Move over Ralph Lauren and Coke, Bouillon Cubes Were First Olympic Sponsor
As the Running of the Bulls comes to a close in Pamplona, Spain, all eyes will soon be turning to the London's Summer Olympics.
And you are correct, if it seems that there are almost as many sponsors for the Olympics this year as there are athletes. After all, the Games, which began in 1896, are expensive and the seemingly endless bills for lodging and arena construction have to be paid.
Indeed, heavy governmental funding for the Utah 2002 Winter Olympics, not to mention that the Olympic torches used were made in Burma, have been very stressful topics for the Republican candidate, Mitt Romney, in the current US presidential election.

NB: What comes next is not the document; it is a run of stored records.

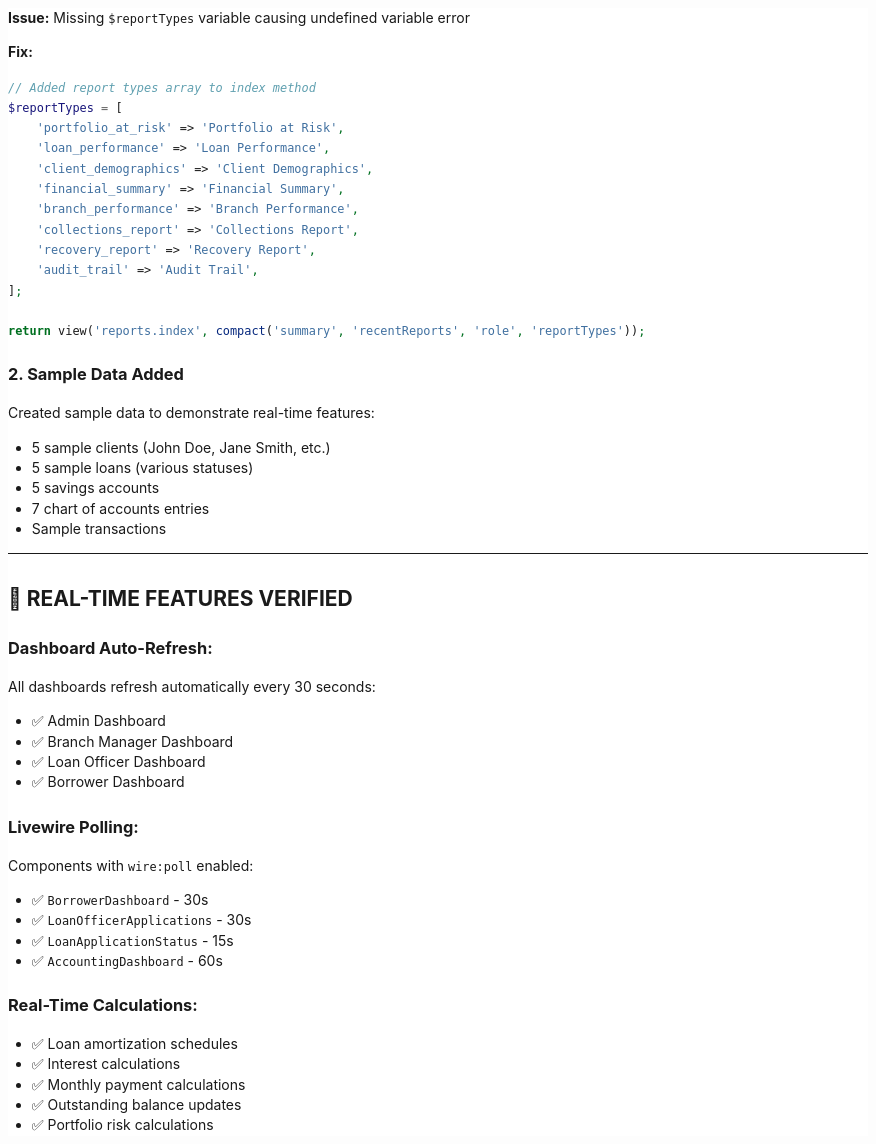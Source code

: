 **Issue:** Missing `$reportTypes` variable causing undefined variable error

**Fix:**
```php
// Added report types array to index method
$reportTypes = [
    'portfolio_at_risk' => 'Portfolio at Risk',
    'loan_performance' => 'Loan Performance',
    'client_demographics' => 'Client Demographics',
    'financial_summary' => 'Financial Summary',
    'branch_performance' => 'Branch Performance',
    'collections_report' => 'Collections Report',
    'recovery_report' => 'Recovery Report',
    'audit_trail' => 'Audit Trail',
];

return view('reports.index', compact('summary', 'recentReports', 'role', 'reportTypes'));
```

### **2. Sample Data Added**
Created sample data to demonstrate real-time features:
- 5 sample clients (John Doe, Jane Smith, etc.)
- 5 sample loans (various statuses)
- 5 savings accounts
- 7 chart of accounts entries
- Sample transactions

---

## 🎯 **REAL-TIME FEATURES VERIFIED**

### **Dashboard Auto-Refresh:**
All dashboards refresh automatically every 30 seconds:
- ✅ Admin Dashboard
- ✅ Branch Manager Dashboard
- ✅ Loan Officer Dashboard
- ✅ Borrower Dashboard

### **Livewire Polling:**
Components with `wire:poll` enabled:
- ✅ `BorrowerDashboard` - 30s
- ✅ `LoanOfficerApplications` - 30s
- ✅ `LoanApplicationStatus` - 15s
- ✅ `AccountingDashboard` - 60s

### **Real-Time Calculations:**
- ✅ Loan amortization schedules
- ✅ Interest calculations
- ✅ Monthly payment calculations
- ✅ Outstanding balance updates
- ✅ Portfolio risk calculations
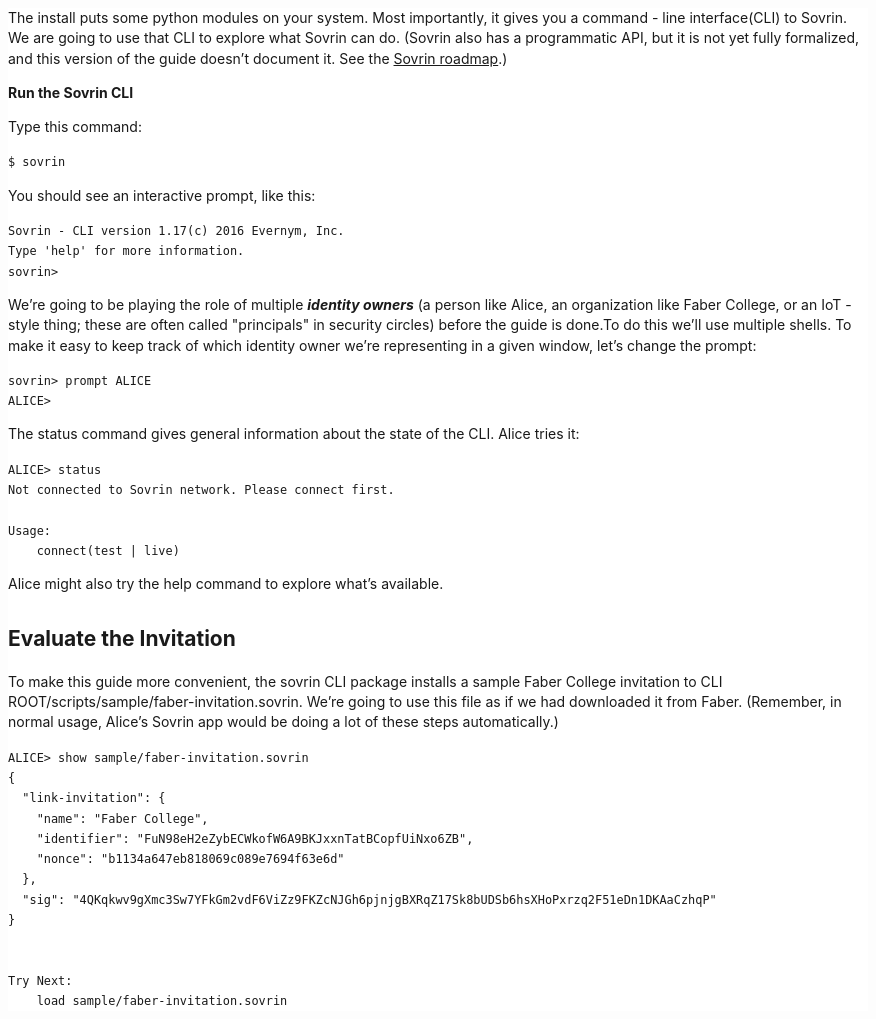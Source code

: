 
The install puts some python modules on your system. Most importantly, it gives you a command - line interface(CLI) to Sovrin. We are going to use that CLI to explore what Sovrin can do. (Sovrin also has a programmatic API, but it is not yet fully formalized, and this version of the guide doesn’t document it. See the [Sovrin roadmap](https://github.com/sovrin-foundation/sovrin/wiki/Roadmap).)

**Run the Sovrin CLI**

Type this command:

```
$ sovrin
```

You should see an interactive prompt, like this:

```
Sovrin - CLI version 1.17(c) 2016 Evernym, Inc.
Type 'help' for more information.
sovrin> 
```

We’re going to be playing the role of multiple **_identity owners_** (a person like Alice, an organization like Faber College, or an IoT - style thing; these are often called "principals" in security circles) before the guide is done.To do this we’ll use multiple shells. To make it easy to keep track of which identity owner we’re representing in a given window, let’s change the prompt:

```
sovrin> prompt ALICE
ALICE> 
```
The status command gives general information about the state of the CLI. Alice tries it:

```
ALICE> status
Not connected to Sovrin network. Please connect first.
 
Usage:
    connect(test | live)
```

Alice might also try the help command to explore what’s available.

## Evaluate the Invitation

To make this guide more convenient, the sovrin CLI package installs a sample Faber College invitation to CLI ROOT/scripts/sample/faber-invitation.sovrin. We’re going to use this file as if we had downloaded it from Faber. (Remember, in normal usage, Alice’s Sovrin app would be doing a lot of these steps automatically.)

```
ALICE> show sample/faber-invitation.sovrin
{
  "link-invitation": {
    "name": "Faber College",
    "identifier": "FuN98eH2eZybECWkofW6A9BKJxxnTatBCopfUiNxo6ZB",
    "nonce": "b1134a647eb818069c089e7694f63e6d"
  },
  "sig": "4QKqkwv9gXmc3Sw7YFkGm2vdF6ViZz9FKZcNJGh6pjnjgBXRqZ17Sk8bUDSb6hsXHoPxrzq2F51eDn1DKAaCzhqP"
}


Try Next:
    load sample/faber-invitation.sovrin
```
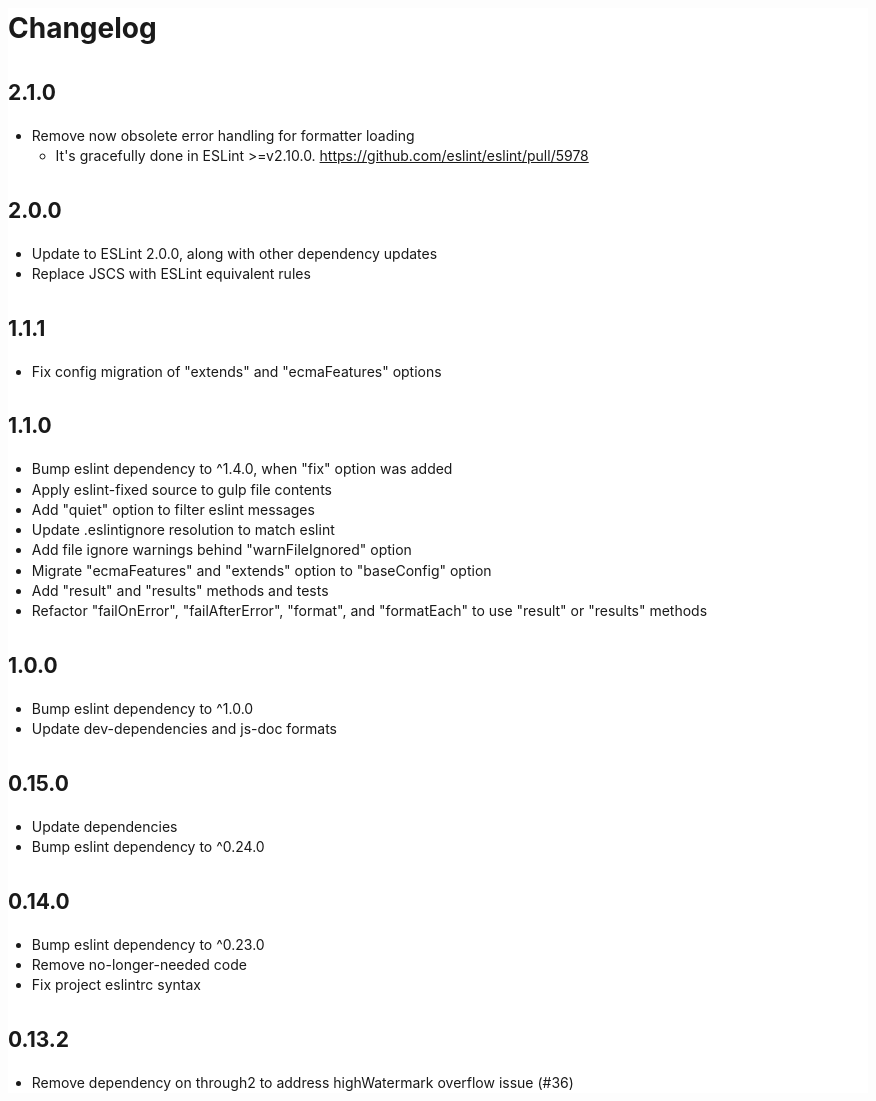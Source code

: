 # Changelog

## 2.1.0

* Remove now obsolete error handling for formatter loading
  * It's gracefully done in ESLint >=v2.10.0. <https://github.com/eslint/eslint/pull/5978>

## 2.0.0

* Update to ESLint 2.0.0, along with other dependency updates
* Replace JSCS with ESLint equivalent rules

## 1.1.1

* Fix config migration of "extends" and "ecmaFeatures" options

## 1.1.0

* Bump eslint dependency to ^1.4.0, when "fix" option was added
* Apply eslint-fixed source to gulp file contents
* Add "quiet" option to filter eslint messages
* Update .eslintignore resolution to match eslint
* Add file ignore warnings behind "warnFileIgnored" option
* Migrate "ecmaFeatures" and "extends" option to "baseConfig" option
* Add "result" and "results" methods and tests
* Refactor "failOnError", "failAfterError", "format", and "formatEach" to use "result" or "results" methods

## 1.0.0

* Bump eslint dependency to ^1.0.0
* Update dev-dependencies and js-doc formats

## 0.15.0

* Update dependencies
* Bump eslint dependency to ^0.24.0

## 0.14.0

* Bump eslint dependency to ^0.23.0
* Remove no-longer-needed code
* Fix project eslintrc syntax

## 0.13.2

* Remove dependency on through2 to address highWatermark overflow issue (#36)
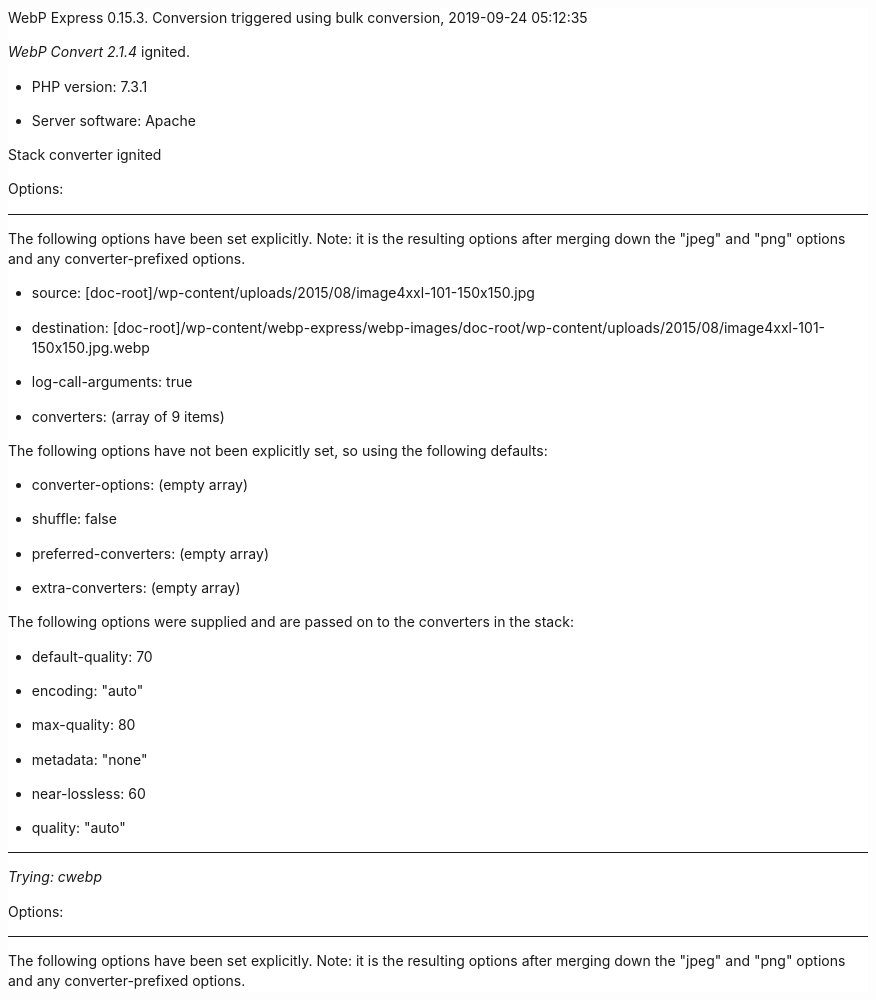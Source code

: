 WebP Express 0.15.3. Conversion triggered using bulk conversion, 2019-09-24 05:12:35


*WebP Convert 2.1.4*  ignited.

- PHP version: 7.3.1

- Server software: Apache


Stack converter ignited


Options:

------------

The following options have been set explicitly. Note: it is the resulting options after merging down the "jpeg" and "png" options and any converter-prefixed options.

- source: [doc-root]/wp-content/uploads/2015/08/image4xxl-101-150x150.jpg

- destination: [doc-root]/wp-content/webp-express/webp-images/doc-root/wp-content/uploads/2015/08/image4xxl-101-150x150.jpg.webp

- log-call-arguments: true

- converters: (array of 9 items)


The following options have not been explicitly set, so using the following defaults:

- converter-options: (empty array)

- shuffle: false

- preferred-converters: (empty array)

- extra-converters: (empty array)


The following options were supplied and are passed on to the converters in the stack:

- default-quality: 70

- encoding: "auto"

- max-quality: 80

- metadata: "none"

- near-lossless: 60

- quality: "auto"

------------



*Trying: cwebp* 


Options:

------------

The following options have been set explicitly. Note: it is the resulting options after merging down the "jpeg" and "png" options and any converter-prefixed options.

So as you might have expected, commercial sponsorship has been a controversial element of the Olympics since its beginning. But did you know that its first official sponsor was the company that first offered soup made from bouillon cubes to tired athletes?
That's right – bouillon cubes, those invigorating little compact squares of concentrated soup.
Even less known is the fact that Nicolas Apperts, who first marketed bouillon cubes, also invented the process of canning as we know it today. A failed champagne producer and an unsuccessful innkeeper and chef, Nicolas Apperts was a man who collected talents to seemingly no benefit.
But when Napoleon announced he would award a huge cash prize to anyone who could develop a method to preserve food for his far-flung army, Nicolas Apperts knew his day had come
As an unsuccessful chef, he well understood spoilage. As a failed winemaker he knew bottling – especially champagne.
As a result, he developed a method so simple, so obvious it had been overlooked by everyone else. Just put the desired food in a bottle, top it off with a liquid sauce, seal the bottle like a champagne bottle and then heat the bottle until the internal liquid boils.
It worked! Nicolas Apperts received the award, got the huge government contracting and built the very first commercial bottling plant.
It was in the research lab of his newly flounded company, that he reduced soup to its most compact form to the delight of weary athletes and hurried chefs everywhere.
And what better place to first demonstrate the "Cube's" restorative powers to the public than at the 1908 Summer Olympics, where Dorando Pietri, the couragous Italian Marathon Runner AND pastry chef, enjoyed its nurturing and resorative powers. (And what chef would not identify with his final push in their own effort to make it through a long and seemingly endless day of effort).
Video Text by Sir Arthur Conan Doyale, Famed Author of Sherlock Holmes Novels
So let us never underestimate the power of the small, the few, be it a single world-class athlete or a tiny little bouillon cube in the hands of a creative chef who can inspire us all!